=== DIRECTIONS ===
When you reach the line containing "# Instale os" in the records below, start copying exactly, and stop once you have copied the line containing "<br>O script utiliza".

-------- SUPPLIED RECORDS

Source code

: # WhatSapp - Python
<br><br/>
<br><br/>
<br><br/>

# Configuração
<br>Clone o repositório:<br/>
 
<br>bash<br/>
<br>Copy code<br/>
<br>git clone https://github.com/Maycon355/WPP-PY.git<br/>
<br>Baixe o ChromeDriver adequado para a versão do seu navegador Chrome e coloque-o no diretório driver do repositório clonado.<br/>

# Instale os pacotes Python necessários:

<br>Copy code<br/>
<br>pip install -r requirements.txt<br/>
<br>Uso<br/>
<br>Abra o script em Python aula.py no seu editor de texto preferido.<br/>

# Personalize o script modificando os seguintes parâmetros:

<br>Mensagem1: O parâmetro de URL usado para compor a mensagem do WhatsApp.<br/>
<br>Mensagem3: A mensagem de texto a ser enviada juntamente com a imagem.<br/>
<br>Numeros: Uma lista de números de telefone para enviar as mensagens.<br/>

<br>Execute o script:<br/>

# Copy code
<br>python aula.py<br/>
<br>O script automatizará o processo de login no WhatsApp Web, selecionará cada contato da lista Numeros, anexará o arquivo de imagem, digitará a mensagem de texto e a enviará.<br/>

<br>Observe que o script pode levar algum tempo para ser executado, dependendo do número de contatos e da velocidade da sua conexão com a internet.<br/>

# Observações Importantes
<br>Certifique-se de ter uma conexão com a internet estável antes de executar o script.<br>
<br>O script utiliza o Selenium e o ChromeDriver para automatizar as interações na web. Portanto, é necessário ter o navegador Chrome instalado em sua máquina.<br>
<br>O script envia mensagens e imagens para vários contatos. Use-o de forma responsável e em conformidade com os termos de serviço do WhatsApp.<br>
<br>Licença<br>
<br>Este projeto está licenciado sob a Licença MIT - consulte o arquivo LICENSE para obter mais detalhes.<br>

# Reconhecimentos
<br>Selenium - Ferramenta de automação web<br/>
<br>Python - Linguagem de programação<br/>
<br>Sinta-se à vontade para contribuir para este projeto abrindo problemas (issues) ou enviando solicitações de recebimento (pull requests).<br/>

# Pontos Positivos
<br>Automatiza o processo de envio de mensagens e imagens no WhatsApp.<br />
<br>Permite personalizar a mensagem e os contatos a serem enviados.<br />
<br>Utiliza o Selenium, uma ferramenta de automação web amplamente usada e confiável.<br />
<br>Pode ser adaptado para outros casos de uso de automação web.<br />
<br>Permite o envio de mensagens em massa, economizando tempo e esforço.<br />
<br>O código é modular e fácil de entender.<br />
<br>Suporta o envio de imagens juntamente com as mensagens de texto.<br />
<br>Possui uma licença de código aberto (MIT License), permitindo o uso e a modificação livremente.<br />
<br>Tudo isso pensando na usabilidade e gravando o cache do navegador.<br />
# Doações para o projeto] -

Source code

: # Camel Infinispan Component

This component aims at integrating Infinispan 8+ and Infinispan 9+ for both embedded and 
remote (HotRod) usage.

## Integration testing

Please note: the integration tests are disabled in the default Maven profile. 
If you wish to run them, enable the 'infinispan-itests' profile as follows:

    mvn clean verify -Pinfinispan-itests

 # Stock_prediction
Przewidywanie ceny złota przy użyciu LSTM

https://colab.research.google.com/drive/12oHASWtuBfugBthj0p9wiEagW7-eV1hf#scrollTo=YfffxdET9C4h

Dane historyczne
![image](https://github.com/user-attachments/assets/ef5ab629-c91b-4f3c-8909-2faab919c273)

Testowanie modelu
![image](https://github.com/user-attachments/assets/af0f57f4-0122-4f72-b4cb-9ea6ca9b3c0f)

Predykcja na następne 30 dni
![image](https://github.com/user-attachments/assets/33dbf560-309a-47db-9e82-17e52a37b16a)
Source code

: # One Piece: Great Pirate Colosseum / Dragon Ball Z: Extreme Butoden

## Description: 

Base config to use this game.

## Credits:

----------------

=== ANSWER BOX ===
# Instale os pacotes Python necessários:

<br>Copy code<br/>
<br>pip install -r requirements.txt<br/>
<br>Uso<br/>
<br>Abra o script em Python aula.py no seu editor de texto preferido.<br/>

# Personalize o script modificando os seguintes parâmetros:

<br>Mensagem1: O parâmetro de URL usado para compor a mensagem do WhatsApp.<br/>
<br>Mensagem3: A mensagem de texto a ser enviada juntamente com a imagem.<br/>
<br>Numeros: Uma lista de números de telefone para enviar as mensagens.<br/>

<br>Execute o script:<br/>

# Copy code
<br>python aula.py<br/>
<br>O script automatizará o processo de login no WhatsApp Web, selecionará cada contato da lista Numeros, anexará o arquivo de imagem, digitará a mensagem de texto e a enviará.<br/>

<br>Observe que o script pode levar algum tempo para ser executado, dependendo do número de contatos e da velocidade da sua conexão com a internet.<br/>

# Observações Importantes
<br>Certifique-se de ter uma conexão com a internet estável antes de executar o script.<br>
<br>O script utiliza o Selenium e o ChromeDriver para automatizar as interações na web. Portanto, é necessário ter o navegador Chrome instalado em sua máquina.<br>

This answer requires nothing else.